訪問看護師さんたちに夢中

朝起きて、父と母に「おはよう」と言います。「おはよう」と母から声が返ってきます。母から「あんた、覚えとう?夜中にトイレに起きたら、あんたがそこの廊下に寝とって、私はあんたが死んだかと思ったよ」とのこと。ぞっとします。覚えていないから。そしてやがて、父が歩きたがっている廊下に、私なら寝そべりかねないなと思ったから。そこから掘り下げられなかったので、それがウチ、そう思います。やがて弟も起きて、在宅勤務の準備(上半身だけ正装)。

 

私は今日は定休日。「お父さん、今日は水曜日やけん、お休みで、ずっと一緒におられるよ」と声をかけます。おい!目がうつろ、私の顔すら見ない。「お父さん、どんな景色見とうと?」眉根を寄せて、苦しそう。

 

今日も訪問看護師の方(Sさん)が来てくれて、身体をきれいにしてくれます。
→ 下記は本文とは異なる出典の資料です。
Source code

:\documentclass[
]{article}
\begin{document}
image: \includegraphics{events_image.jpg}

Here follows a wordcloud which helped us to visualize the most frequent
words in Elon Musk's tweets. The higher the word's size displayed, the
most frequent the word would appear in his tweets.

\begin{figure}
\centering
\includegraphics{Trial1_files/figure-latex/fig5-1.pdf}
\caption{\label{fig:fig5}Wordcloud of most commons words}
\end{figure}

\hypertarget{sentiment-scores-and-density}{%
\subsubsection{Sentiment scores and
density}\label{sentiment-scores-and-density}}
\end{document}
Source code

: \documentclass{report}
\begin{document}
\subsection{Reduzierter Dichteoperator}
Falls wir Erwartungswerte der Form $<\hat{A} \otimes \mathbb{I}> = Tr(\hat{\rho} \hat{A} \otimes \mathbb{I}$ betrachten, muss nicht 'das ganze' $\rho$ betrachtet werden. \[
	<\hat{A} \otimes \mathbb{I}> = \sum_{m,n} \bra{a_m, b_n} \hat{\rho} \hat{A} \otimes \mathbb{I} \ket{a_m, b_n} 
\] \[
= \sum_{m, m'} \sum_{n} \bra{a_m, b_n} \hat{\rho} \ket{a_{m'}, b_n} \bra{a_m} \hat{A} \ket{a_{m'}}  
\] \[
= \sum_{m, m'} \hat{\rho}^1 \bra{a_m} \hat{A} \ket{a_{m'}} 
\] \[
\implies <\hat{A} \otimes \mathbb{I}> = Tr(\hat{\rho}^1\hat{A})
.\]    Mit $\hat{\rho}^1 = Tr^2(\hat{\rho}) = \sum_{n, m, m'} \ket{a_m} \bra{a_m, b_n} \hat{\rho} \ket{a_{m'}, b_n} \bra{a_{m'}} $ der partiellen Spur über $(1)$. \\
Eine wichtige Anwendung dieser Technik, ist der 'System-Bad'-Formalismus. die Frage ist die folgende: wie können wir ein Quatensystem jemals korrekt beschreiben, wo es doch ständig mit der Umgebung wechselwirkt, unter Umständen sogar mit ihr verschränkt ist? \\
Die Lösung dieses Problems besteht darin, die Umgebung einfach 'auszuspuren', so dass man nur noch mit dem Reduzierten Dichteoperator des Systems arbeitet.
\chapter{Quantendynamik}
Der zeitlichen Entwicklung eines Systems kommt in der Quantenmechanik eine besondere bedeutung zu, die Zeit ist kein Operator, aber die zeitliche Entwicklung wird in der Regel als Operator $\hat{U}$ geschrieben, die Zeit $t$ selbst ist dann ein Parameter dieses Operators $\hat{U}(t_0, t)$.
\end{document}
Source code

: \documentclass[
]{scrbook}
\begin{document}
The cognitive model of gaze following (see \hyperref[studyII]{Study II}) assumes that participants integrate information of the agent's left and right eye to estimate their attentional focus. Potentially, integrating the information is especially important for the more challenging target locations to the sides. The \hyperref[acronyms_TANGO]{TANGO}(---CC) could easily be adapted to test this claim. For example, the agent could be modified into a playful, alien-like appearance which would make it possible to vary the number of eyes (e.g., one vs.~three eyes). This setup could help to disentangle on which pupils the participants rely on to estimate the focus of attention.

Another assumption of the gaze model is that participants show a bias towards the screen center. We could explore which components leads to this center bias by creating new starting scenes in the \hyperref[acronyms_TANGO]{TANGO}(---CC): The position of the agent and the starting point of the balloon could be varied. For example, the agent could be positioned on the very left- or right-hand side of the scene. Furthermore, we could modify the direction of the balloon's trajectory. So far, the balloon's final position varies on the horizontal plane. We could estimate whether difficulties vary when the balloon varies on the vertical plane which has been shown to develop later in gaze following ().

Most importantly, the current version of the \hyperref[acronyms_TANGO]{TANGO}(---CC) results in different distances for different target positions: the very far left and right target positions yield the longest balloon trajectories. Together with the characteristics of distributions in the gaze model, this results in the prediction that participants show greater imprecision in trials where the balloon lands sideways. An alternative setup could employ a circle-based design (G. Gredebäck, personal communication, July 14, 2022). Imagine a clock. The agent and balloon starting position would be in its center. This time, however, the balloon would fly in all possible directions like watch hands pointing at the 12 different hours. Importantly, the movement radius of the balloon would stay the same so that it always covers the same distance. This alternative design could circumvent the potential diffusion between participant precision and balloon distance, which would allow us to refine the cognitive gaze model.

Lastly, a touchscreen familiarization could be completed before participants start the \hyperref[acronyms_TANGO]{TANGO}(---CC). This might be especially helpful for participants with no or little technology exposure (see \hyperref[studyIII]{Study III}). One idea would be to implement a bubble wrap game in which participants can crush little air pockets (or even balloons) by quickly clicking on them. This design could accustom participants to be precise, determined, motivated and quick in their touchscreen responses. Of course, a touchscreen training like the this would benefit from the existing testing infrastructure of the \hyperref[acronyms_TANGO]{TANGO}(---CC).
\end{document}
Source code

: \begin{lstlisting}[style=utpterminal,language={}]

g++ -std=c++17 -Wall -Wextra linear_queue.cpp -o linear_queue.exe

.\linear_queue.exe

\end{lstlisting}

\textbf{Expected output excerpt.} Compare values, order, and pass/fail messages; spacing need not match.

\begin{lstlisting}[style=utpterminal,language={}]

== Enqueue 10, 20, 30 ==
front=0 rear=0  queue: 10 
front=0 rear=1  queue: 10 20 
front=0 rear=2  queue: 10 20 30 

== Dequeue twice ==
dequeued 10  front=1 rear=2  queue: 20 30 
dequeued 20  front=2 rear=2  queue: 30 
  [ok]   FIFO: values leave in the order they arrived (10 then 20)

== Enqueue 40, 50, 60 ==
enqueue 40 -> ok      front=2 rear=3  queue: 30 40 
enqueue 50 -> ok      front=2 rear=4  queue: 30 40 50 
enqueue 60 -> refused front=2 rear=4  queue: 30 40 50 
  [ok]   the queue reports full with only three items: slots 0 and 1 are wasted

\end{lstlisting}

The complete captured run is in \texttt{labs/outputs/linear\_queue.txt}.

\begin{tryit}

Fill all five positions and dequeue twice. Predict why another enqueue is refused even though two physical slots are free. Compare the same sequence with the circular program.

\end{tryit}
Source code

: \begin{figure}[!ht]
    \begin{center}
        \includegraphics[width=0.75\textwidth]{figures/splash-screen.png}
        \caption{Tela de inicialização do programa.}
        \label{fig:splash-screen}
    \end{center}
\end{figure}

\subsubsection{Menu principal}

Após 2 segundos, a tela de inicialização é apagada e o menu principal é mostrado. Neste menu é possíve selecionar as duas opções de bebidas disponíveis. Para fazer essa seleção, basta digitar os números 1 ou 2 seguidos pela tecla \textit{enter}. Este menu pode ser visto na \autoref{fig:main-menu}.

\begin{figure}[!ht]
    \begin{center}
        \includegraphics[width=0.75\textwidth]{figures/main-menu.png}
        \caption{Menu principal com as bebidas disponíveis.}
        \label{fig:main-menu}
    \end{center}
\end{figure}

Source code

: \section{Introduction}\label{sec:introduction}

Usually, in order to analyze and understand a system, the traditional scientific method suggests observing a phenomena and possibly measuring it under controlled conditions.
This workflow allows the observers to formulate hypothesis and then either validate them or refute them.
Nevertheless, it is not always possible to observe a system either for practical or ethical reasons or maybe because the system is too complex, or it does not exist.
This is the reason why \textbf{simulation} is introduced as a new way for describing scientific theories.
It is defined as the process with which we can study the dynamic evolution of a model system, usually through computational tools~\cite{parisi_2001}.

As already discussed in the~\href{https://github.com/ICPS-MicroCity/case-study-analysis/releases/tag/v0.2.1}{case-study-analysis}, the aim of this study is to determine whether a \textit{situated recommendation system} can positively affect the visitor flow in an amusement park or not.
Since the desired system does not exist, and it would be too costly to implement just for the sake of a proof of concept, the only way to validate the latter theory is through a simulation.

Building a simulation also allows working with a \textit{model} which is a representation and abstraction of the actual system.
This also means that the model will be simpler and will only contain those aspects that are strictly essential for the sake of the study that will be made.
身体を横にしたりするのを手伝います。おちんちんもお湯をかけて洗ってくれます(水を受け止めるのはおむつ。すごい吸収力)。身体を洗ってもらうと、どういうわけか父は落ち着きます。

 

母がまた出かけたと思ったら、100均で隙間掃除のおそうじ棒とやらを買ってきています。「お母さん、隙間掃除の段階じゃない、まずは大きいところから」と笑います。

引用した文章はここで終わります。